A story begins with 10 year old Pom who belongs to a low caste but a happy family. Her idyllic childhood comes to an abrupt end when she is the only member of her family to survive the village floods. Fate takes her to an orphanage and later a school, where she does odd jobs and becomes a companion to another girl. Just when she thinks that a good education could lead to the life of a teacher, fate intervenes and she finds herself in Rose Villa - a classy brothel. Not ready to give up on life yet, she makes her way to Calcutta - the City of Palaces. At each stage she steps into a new life and identity, she picks up skills that help her survive and ultimately take a stab at happiness. And when she does, her truant past plays catch up threatening to ruin it all.

What works:
  • The story flows very well. The first chapter is strong and built an idyllic even though a poverty striken childhood. The flood that follows thereafter got me guessing about what will happen and proved me wrong. Loved it.
  • The very first page which is the part of the letter gives an insight into who the central character would be. Great intrigue building device to draw the reader in. 
  • There is something of period dramas. Imagining a bygone era is great for the reader but only if the writing is that powerful. That it is in this book. I loved the fact that the visual descriptions were so good that I could easily imagine a British Raj school with its class conscious students. Even the brothel was painted with elegance, the garish colours muted by the strong characters who inhabited the place. 
  • At one point it almost felt like I was watching a film unfold in the pages. Massey's character reminded me of a B&W heroine battling her way through life and a stoic society, but without the melodrama that usually marks it.
  • Loved the way Massey handled the relationship between Simon and Kamala and between her and Pankaj. It showed perspective and Kamala's growth as a character.
What doesn't:
  • It appealed to my sensibilities as a reader. But then it is a story of how women in the past did not have many options at empowerment that single women take for granted today. Therefore this could be a tad boring for those who may feel that in this era that story is hopelessly dated. 
Not for me though.
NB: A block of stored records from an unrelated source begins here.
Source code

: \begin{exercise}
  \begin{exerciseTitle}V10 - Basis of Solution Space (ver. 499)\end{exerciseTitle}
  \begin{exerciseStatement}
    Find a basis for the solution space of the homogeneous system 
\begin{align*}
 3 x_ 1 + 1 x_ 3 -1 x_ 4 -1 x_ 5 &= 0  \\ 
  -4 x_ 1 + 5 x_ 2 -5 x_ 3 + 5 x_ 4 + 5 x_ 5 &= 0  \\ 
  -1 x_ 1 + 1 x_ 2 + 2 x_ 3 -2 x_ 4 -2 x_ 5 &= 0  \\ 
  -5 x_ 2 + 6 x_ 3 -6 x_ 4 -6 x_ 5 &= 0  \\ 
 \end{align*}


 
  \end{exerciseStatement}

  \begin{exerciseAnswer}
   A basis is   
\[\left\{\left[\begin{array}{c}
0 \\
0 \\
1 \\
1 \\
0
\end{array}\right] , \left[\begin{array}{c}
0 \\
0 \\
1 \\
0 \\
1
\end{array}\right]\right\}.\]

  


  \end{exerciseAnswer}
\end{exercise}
Within its context and setting, the story works quite well and illustrates effectively the status of women and the story of this gutsy women who strikes on her own. 
  • The story seems has a strong influence of classic novels and could draw parallels with many of them. 
David Copperfield: an Pom's childhood ends when she loses her family in floods. 

Jane Eyre: Pom now Sarah ends up in a school where she is employed as a servant but then strikes friendship with a high born Bengali girl. The Jane Eyre association is more distinct when the school is called Lockwood. 

Silas Marner: The connection is highlighted by the central character when Sarah is wrongly accused of theft.

Memoirs of a Geisha: When Sarah now Rose enters Rose Villa and is initiated into the life of a prostitute.

However the literary influence ends when it takes on a desi feel and Massey weaves in the Indian struggle for independence and the famine that hit Calcutta just before Independence. For me any input about Indian history is a major plus. The Bengal famine when rice was exported to feed the armies abroad was not something I was aware of. The fact that Massey weaved this historical detail showing the callousness of British Raj was commendable. It enhanced the reading experience. 

I also enjoyed Bose's struggle for independence which again is very Bengali and does not get its due importance in popular Indian history. Loved the way how Massey depicted INA women soldiers and their role in Indian independence.

It felt great that while the story reads as an reflection on women during a specific time, it is also a comment on Bengal during the independence era. 

But most importantly it is a great read by a hugely talented writer. Glad to have discovered her. It is believed that this book is part of Daughters of Bengal series. I shall be waiting eagerly to see how she takes the story from here.